We'd like to try to integrate instant messaging into a software project management portal like DrProject, so that users who prefer IM to email will find DrP more appealing (i.e., use it of their own free will), and (more importantly) so that their conversations won't evaporate, but instead will stick around and be searchable. Here are a few random thoughts:
  1. Students have made it clear that they'll only use it if they can use their current favorite IM clients---no downloads, no switching to Trillian, no in-browser chat.
  2. Students have also made it clear that they're worried about privacy. IM conversations tend to wander a lot, and they don't want Big Brother listening in to their griping about the course and prof.

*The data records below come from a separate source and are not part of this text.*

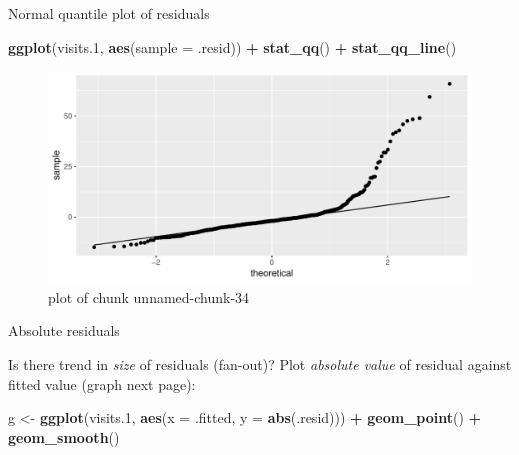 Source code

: \documentclass[ignorenonframetext,]{beamer}
\newenvironment{Shaded}{\begin{snugshade}}{\end{snugshade}}
\newcommand{\DataTypeTok}[1]{\textcolor[rgb]{0.13,0.29,0.53}{#1}}
\newcommand{\FloatTok}[1]{\textcolor[rgb]{0.00,0.00,0.81}{#1}}
\newcommand{\KeywordTok}[1]{\textcolor[rgb]{0.13,0.29,0.53}{\textbf{#1}}}
\newcommand{\NormalTok}[1]{#1}
\newcommand{\OperatorTok}[1]{\textcolor[rgb]{0.81,0.36,0.00}{\textbf{#1}}}
\newcommand{\StringTok}[1]{\textcolor[rgb]{0.31,0.60,0.02}{#1}}
\begin{document}
\begin{frame}[fragile]{Normal quantile plot of residuals}
\protect\hypertarget{normal-quantile-plot-of-residuals}{}

\begin{Shaded}
\begin{Highlighting}[]
\KeywordTok{ggplot}\NormalTok{(visits}\FloatTok{.1}\NormalTok{, }\KeywordTok{aes}\NormalTok{(}\DataTypeTok{sample =}\NormalTok{ .resid)) }\OperatorTok{+}\StringTok{ }\KeywordTok{stat_qq}\NormalTok{() }\OperatorTok{+}\StringTok{ }\KeywordTok{stat_qq_line}\NormalTok{()}
\end{Highlighting}
\end{Shaded}

\begin{figure}
\centering
\includegraphics{figure/unnamed-chunk-34-1.pdf}
\caption{plot of chunk unnamed-chunk-34}
\end{figure}

\end{frame}

\begin{frame}[fragile]{Absolute residuals}
\protect\hypertarget{absolute-residuals}{}

Is there trend in \emph{size} of residuals (fan-out)? Plot
\emph{absolute value} of residual against fitted value (graph next
page):

\begin{Shaded}
\begin{Highlighting}[]
\NormalTok{g <-}\StringTok{ }\KeywordTok{ggplot}\NormalTok{(visits}\FloatTok{.1}\NormalTok{, }\KeywordTok{aes}\NormalTok{(}\DataTypeTok{x =}\NormalTok{ .fitted, }\DataTypeTok{y =} \KeywordTok{abs}\NormalTok{(.resid))) }\OperatorTok{+}
\StringTok{  }\KeywordTok{geom_point}\NormalTok{() }\OperatorTok{+}\StringTok{ }\KeywordTok{geom_smooth}\NormalTok{()}
\end{Highlighting}
\end{Shaded}

\end{frame}
\end{document}

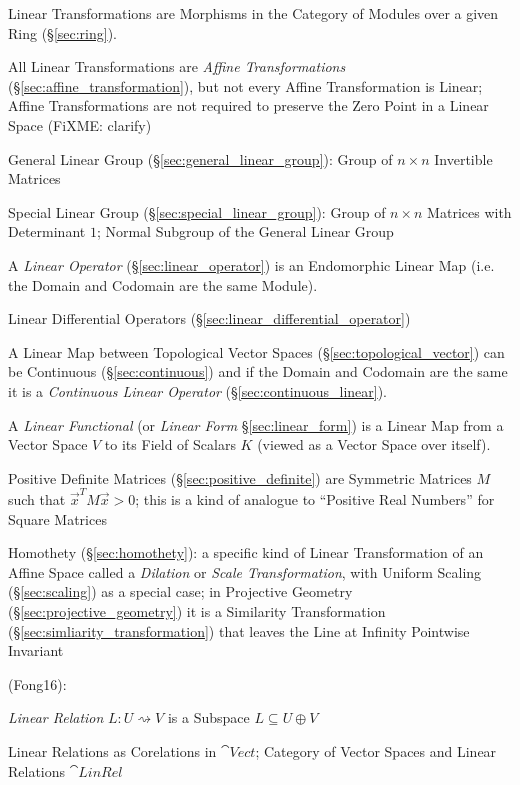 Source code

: Linear Transformations are Morphisms in the Category of Modules over a given
Ring (\S\ref{sec:ring}).

All Linear Transformations are \emph{Affine Transformations}
(\S\ref{sec:affine_transformation}), but not every Affine Transformation is
Linear; Affine Transformations are not required to preserve the Zero Point in a
Linear Space (FiXME: clarify)

\fist General Linear Group (\S\ref{sec:general_linear_group}): Group of $n
\times n$ Invertible Matrices

\fist Special Linear Group (\S\ref{sec:special_linear_group}): Group of $n
\times n$ Matrices with Determinant $1$; Normal Subgroup of the General Linear
Group

A \emph{Linear Operator} (\S\ref{sec:linear_operator}) is an Endomorphic Linear
Map (i.e. the Domain and Codomain are the same Module).

\fist Linear Differential Operators (\S\ref{sec:linear_differential_operator})

A Linear Map between Topological Vector Spaces
(\S\ref{sec:topological_vector}) can be Continuous
(\S\ref{sec:continuous}) and if the Domain and Codomain are the same
it is a \emph{Continuous Linear Operator} (\S\ref{sec:continuous_linear}).

A \emph{Linear Functional} (or \emph{Linear Form} \S\ref{sec:linear_form}) is a
Linear Map from a Vector Space $V$ to its Field of Scalars $K$ (viewed as a
Vector Space over itself).

Positive Definite Matrices (\S\ref{sec:positive_definite}) are Symmetric
Matrices $M$ such that $\vec{x}^T M \vec{x} > 0$; this is a kind of analogue to
``Positive Real Numbers'' for Square Matrices

Homothety (\S\ref{sec:homothety}): a specific kind of Linear Transformation of
an Affine Space called a \emph{Dilation} or \emph{Scale Transformation}, with
Uniform Scaling (\S\ref{sec:scaling}) as a special case; in Projective Geometry
(\S\ref{sec:projective_geometry}) it is a Similarity Transformation
(\S\ref{sec:simliarity_transformation}) that leaves the Line at Infinity
Pointwise Invariant

(Fong16):


\emph{Linear Relation} $L : U \rightsquigarrow V$ is a Subspace $L
\subseteq U \oplus V$

Linear Relations as Corelations in $\cat{Vect}$; Category of Vector
Spaces and Linear Relations $\cat{LinRel}$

These are the two big ones: if we can't solve both of them, students will pay lip service to in-portal IM, then go back to doing what they do now (swap IM handles at the start of term, do all their talking off the record, then argue three months later about who actually said/promised/invented what). Here are some other thoughts:
  1. In-portal IM will be a lot more powerful if participants can use wiki syntax in their messages to hyperlink painlessly to tickets, wiki pages, etc. Assuming traffic is routed through a server built into DrProject, this shouldn't be too hard (parse as the message passes through, insert appropriate linkage) --- except that it means everyone except the original author will get the hyperlink, while she will not. Hm...
  2. How do you search IM logs? A two-student, one-term project can be treated like one long document, but what about something larger (10 students at a time for two years with heavy traffic)? Has anyone looked into pagination or segmentation for searching long-lived narratives?
  3. How do you link into IM logs? If I want to refer to a portion of an IM conversation from a wiki page or ticket, what's the link syntax? Again assuming all traffic is routed through a server built into DrProject, I could enumerate the messages, and invent some link syntax for individual messages or message ranges... Is there a better way?
  4. IM meetings tend to be unproductive and frustrating because of time lag problems---I think we're done topic A, so I move on to item B, not knowing that Jane is still adding a comment on A, which now appears interleaved with the start of B. The way I handle this in conference calls is to do a roll call (basically, ask everyone if they're ready to move on). The IM equivalent would be support for some kind of voting, which would be useful for more than just keeping the meeting moving. I think it could be layered on top (have a bot at the server parsing the message text looking for roll calls and votes); the problem is that many people multi-task while they're in online meetings, so there'd likely be long lags waiting for people to respond. Would social pressure fix this over time?